Problem: Pictures do not belong in the copy; print every entry exactly as it stands.

Records for this task:
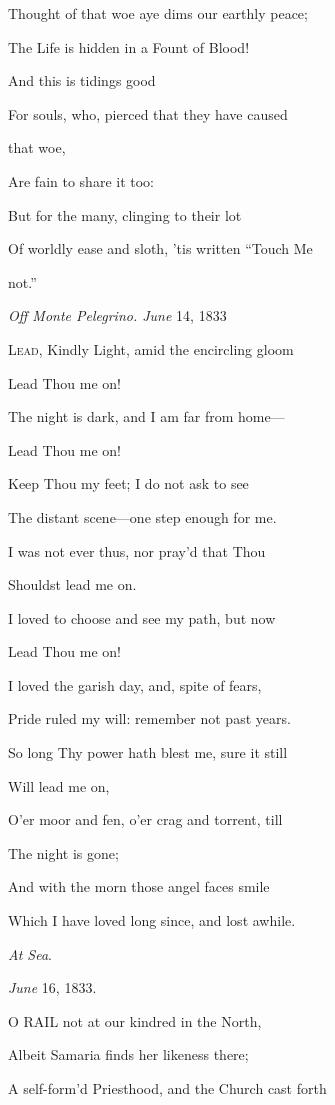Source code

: Thought of that woe aye dims our earthly peace;

The Life is hidden in a Fount of Blood!

And this is tidings good

For souls, who, pierced that they have caused

that woe,

Are fain to share it too:

But for the many, clinging to their lot

Of worldly ease and sloth, 'tis written ``Touch Me

not.''

\emph{Off Monte Pelegrino. June} 14, 1833


L\textsc{ead}, Kindly Light, amid the encircling gloom

Lead Thou me on!

The night is dark, and I am far from home—

Lead Thou me on!

Keep Thou my feet; I do not ask to see

The distant scene—one step enough for me.

I was not ever thus, nor pray'd that Thou

Shouldst lead me on.

I loved to choose and see my path, but now

Lead Thou me on!

I loved the garish day, and, spite of fears,

Pride ruled my will: remember not past years.

So long Thy power hath blest me, sure it still

Will lead me on,

O'er moor and fen, o'er crag and torrent, till

The night is gone;

And with the morn those angel faces smile

Which I have loved long since, and lost awhile.

\emph{At Sea}.

\emph{June} 16, 1833.


O RAIL not at our kindred in the North,

Albeit Samaria finds her likeness there;

A self-form'd Priesthood, and the Church cast forth

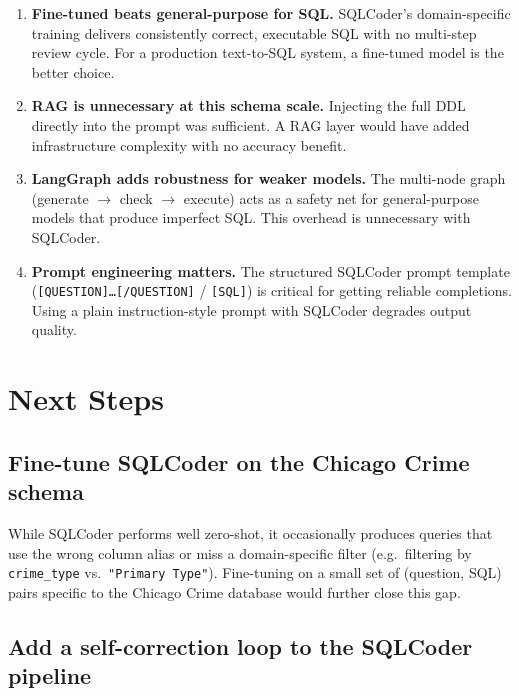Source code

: \documentclass[12pt,a4paper]{article}
\begin{document}
\begin{enumerate}[leftmargin=*, itemsep=4pt]
    \item \textbf{Fine-tuned beats general-purpose for SQL.}  SQLCoder's domain-specific
          training delivers consistently correct, executable SQL with no multi-step
          review cycle.  For a production text-to-SQL system, a fine-tuned model is
          the better choice.

    \item \textbf{RAG is unnecessary at this schema scale.}  Injecting the full DDL
          directly into the prompt was sufficient.  A RAG layer would have added
          infrastructure complexity with no accuracy benefit.

    \item \textbf{LangGraph adds robustness for weaker models.}  The multi-node
          graph (generate $\to$ check $\to$ execute) acts as a safety net for
          general-purpose models that produce imperfect SQL.  This overhead is
          unnecessary with SQLCoder.

    \item \textbf{Prompt engineering matters.}  The structured SQLCoder prompt template
          (\texttt{[QUESTION]…[/QUESTION]} / \texttt{[SQL]}) is critical for getting
          reliable completions.  Using a plain instruction-style prompt with SQLCoder
          degrades output quality.
\end{enumerate}

\section{Next Steps}

\subsection{Fine-tune SQLCoder on the Chicago Crime schema}

While SQLCoder performs well zero-shot, it occasionally produces queries that use
the wrong column alias or miss a domain-specific filter (e.g.\ filtering by
\texttt{crime\_type} vs.\ \texttt{"Primary Type"}).  Fine-tuning on a small set of
(question, SQL) pairs specific to the Chicago Crime database would further close this gap.

\subsection{Add a self-correction loop to the SQLCoder pipeline}
\end{document}
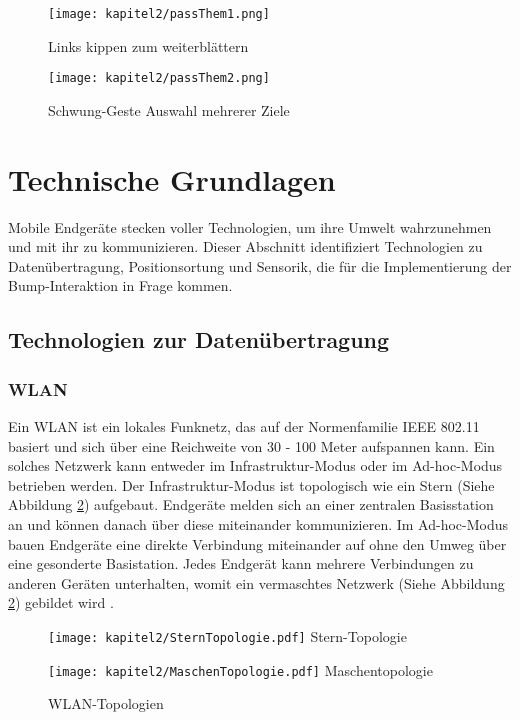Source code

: \begin{figure}[H]
\begin{minipage}[h]{7cm}
	\centering
	\texttt{[image: kapitel2/passThem1.png]}
	\caption{Links kippen zum weiterblättern \cite{Lucero:2011:PCU:1978942.1979201}}
	\label{fig:passtThem1}
\end{minipage}
\hfill
\begin{minipage}[h]{7cm}
	\centering
	\texttt{[image: kapitel2/passThem2.png]}
	\caption{Schwung-Geste Auswahl mehrerer Ziele \cite{Lucero:2011:PCU:1978942.1979201}}
	\label{fig:beamTransfer}
\end{minipage}
\end{figure}

\newpage
\section{Technische Grundlagen}
Mobile Endgeräte stecken voller Technologien, um ihre Umwelt wahrzunehmen und mit ihr zu kommunizieren. Dieser Abschnitt identifiziert Technologien zu Datenübertragung, Positionsortung und Sensorik, die für die Implementierung der Bump-Interaktion in Frage kommen.

\subsection{Technologien zur Datenübertragung}

\subsubsection{WLAN}
Ein \ac{WLAN} ist ein lokales Funknetz, das auf der Normenfamilie \acs{IEEE} 802.11 basiert und sich über eine Reichweite von 30 - 100 Meter aufspannen kann. Ein solches Netzwerk kann entweder im Infrastruktur-Modus oder im Ad-hoc-Modus betrieben werden. Der Infrastruktur-Modus ist topologisch wie ein Stern (Siehe Abbildung \ref{fig:topo}) aufgebaut. Endgeräte melden sich an einer zentralen Basisstation an und können danach über diese miteinander kommunizieren. Im Ad-hoc-Modus bauen Endgeräte eine direkte Verbindung miteinander auf ohne den Umweg über eine gesonderte Basistation. Jedes Endgerät kann mehrere Verbindungen zu anderen Geräten unterhalten, womit ein vermaschtes Netzwerk (Siehe Abbildung \ref{fig:topo}) gebildet wird \cite[46-55]{baun2012computernetze}.  

\begin{figure}[H]
\begin{minipage}[h]{7cm}
  \centering
  \texttt{[image: kapitel2/SternTopologie.pdf]}
  Stern-Topologie
\end{minipage}
\hfill
\begin{minipage}[h]{7cm}
  \centering
  \texttt{[image: kapitel2/MaschenTopologie.pdf]}
  Maschentopologie
\end{minipage}
  \caption{WLAN-Topologien \cite[vgl. Abb. 3.1]{baun2012computernetze}}
    \label{fig:topo}
\end{figure}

Expected answer:
Source code

: Thought of that woe aye dims our earthly peace;

The Life is hidden in a Fount of Blood!

And this is tidings good

For souls, who, pierced that they have caused

that woe,

Are fain to share it too:

But for the many, clinging to their lot

Of worldly ease and sloth, 'tis written ``Touch Me

not.''

\emph{Off Monte Pelegrino. June} 14, 1833


L\textsc{ead}, Kindly Light, amid the encircling gloom

Lead Thou me on!

The night is dark, and I am far from home—

Lead Thou me on!

Keep Thou my feet; I do not ask to see

The distant scene—one step enough for me.

I was not ever thus, nor pray'd that Thou

Shouldst lead me on.

I loved to choose and see my path, but now

Lead Thou me on!

I loved the garish day, and, spite of fears,

Pride ruled my will: remember not past years.

So long Thy power hath blest me, sure it still

Will lead me on,

O'er moor and fen, o'er crag and torrent, till

The night is gone;

And with the morn those angel faces smile

Which I have loved long since, and lost awhile.

\emph{At Sea}.

\emph{June} 16, 1833.


O RAIL not at our kindred in the North,

Albeit Samaria finds her likeness there;

A self-form'd Priesthood, and the Church cast forth

Source code

: \documentclass[12pt,a4paper]{article}
\begin{document}
\begin{enumerate}[leftmargin=*, itemsep=4pt]
    \item \textbf{Fine-tuned beats general-purpose for SQL.}  SQLCoder's domain-specific
          training delivers consistently correct, executable SQL with no multi-step
          review cycle.  For a production text-to-SQL system, a fine-tuned model is
          the better choice.

    \item \textbf{RAG is unnecessary at this schema scale.}  Injecting the full DDL
          directly into the prompt was sufficient.  A RAG layer would have added
          infrastructure complexity with no accuracy benefit.

    \item \textbf{LangGraph adds robustness for weaker models.}  The multi-node
          graph (generate $\to$ check $\to$ execute) acts as a safety net for
          general-purpose models that produce imperfect SQL.  This overhead is
          unnecessary with SQLCoder.

    \item \textbf{Prompt engineering matters.}  The structured SQLCoder prompt template
          (\texttt{[QUESTION]…[/QUESTION]} / \texttt{[SQL]}) is critical for getting
          reliable completions.  Using a plain instruction-style prompt with SQLCoder
          degrades output quality.
\end{enumerate}

\section{Next Steps}

\subsection{Fine-tune SQLCoder on the Chicago Crime schema}

While SQLCoder performs well zero-shot, it occasionally produces queries that use
the wrong column alias or miss a domain-specific filter (e.g.\ filtering by
\texttt{crime\_type} vs.\ \texttt{"Primary Type"}).  Fine-tuning on a small set of
(question, SQL) pairs specific to the Chicago Crime database would further close this gap.

\subsection{Add a self-correction loop to the SQLCoder pipeline}
\end{document}
Source code

: \begin{figure}[H]
\begin{minipage}[h]{7cm}
	\centering
	\texttt{[image: kapitel2/passThem1.png]}
	\caption{Links kippen zum weiterblättern \cite{Lucero:2011:PCU:1978942.1979201}}
	\label{fig:passtThem1}
\end{minipage}
\hfill
\begin{minipage}[h]{7cm}
	\centering
	\texttt{[image: kapitel2/passThem2.png]}
	\caption{Schwung-Geste Auswahl mehrerer Ziele \cite{Lucero:2011:PCU:1978942.1979201}}
	\label{fig:beamTransfer}
\end{minipage}
\end{figure}

\newpage
\section{Technische Grundlagen}
Mobile Endgeräte stecken voller Technologien, um ihre Umwelt wahrzunehmen und mit ihr zu kommunizieren. Dieser Abschnitt identifiziert Technologien zu Datenübertragung, Positionsortung und Sensorik, die für die Implementierung der Bump-Interaktion in Frage kommen.

\subsection{Technologien zur Datenübertragung}

\subsubsection{WLAN}
Ein \ac{WLAN} ist ein lokales Funknetz, das auf der Normenfamilie \acs{IEEE} 802.11 basiert und sich über eine Reichweite von 30 - 100 Meter aufspannen kann. Ein solches Netzwerk kann entweder im Infrastruktur-Modus oder im Ad-hoc-Modus betrieben werden. Der Infrastruktur-Modus ist topologisch wie ein Stern (Siehe Abbildung \ref{fig:topo}) aufgebaut. Endgeräte melden sich an einer zentralen Basisstation an und können danach über diese miteinander kommunizieren. Im Ad-hoc-Modus bauen Endgeräte eine direkte Verbindung miteinander auf ohne den Umweg über eine gesonderte Basistation. Jedes Endgerät kann mehrere Verbindungen zu anderen Geräten unterhalten, womit ein vermaschtes Netzwerk (Siehe Abbildung \ref{fig:topo}) gebildet wird \cite[46-55]{baun2012computernetze}.  

\begin{figure}[H]
\begin{minipage}[h]{7cm}
  \centering
  \texttt{[image: kapitel2/SternTopologie.pdf]}
  Stern-Topologie
\end{minipage}
\hfill
\begin{minipage}[h]{7cm}
  \centering
  \texttt{[image: kapitel2/MaschenTopologie.pdf]}
  Maschentopologie
\end{minipage}
  \caption{WLAN-Topologien \cite[vgl. Abb. 3.1]{baun2012computernetze}}
    \label{fig:topo}
\end{figure}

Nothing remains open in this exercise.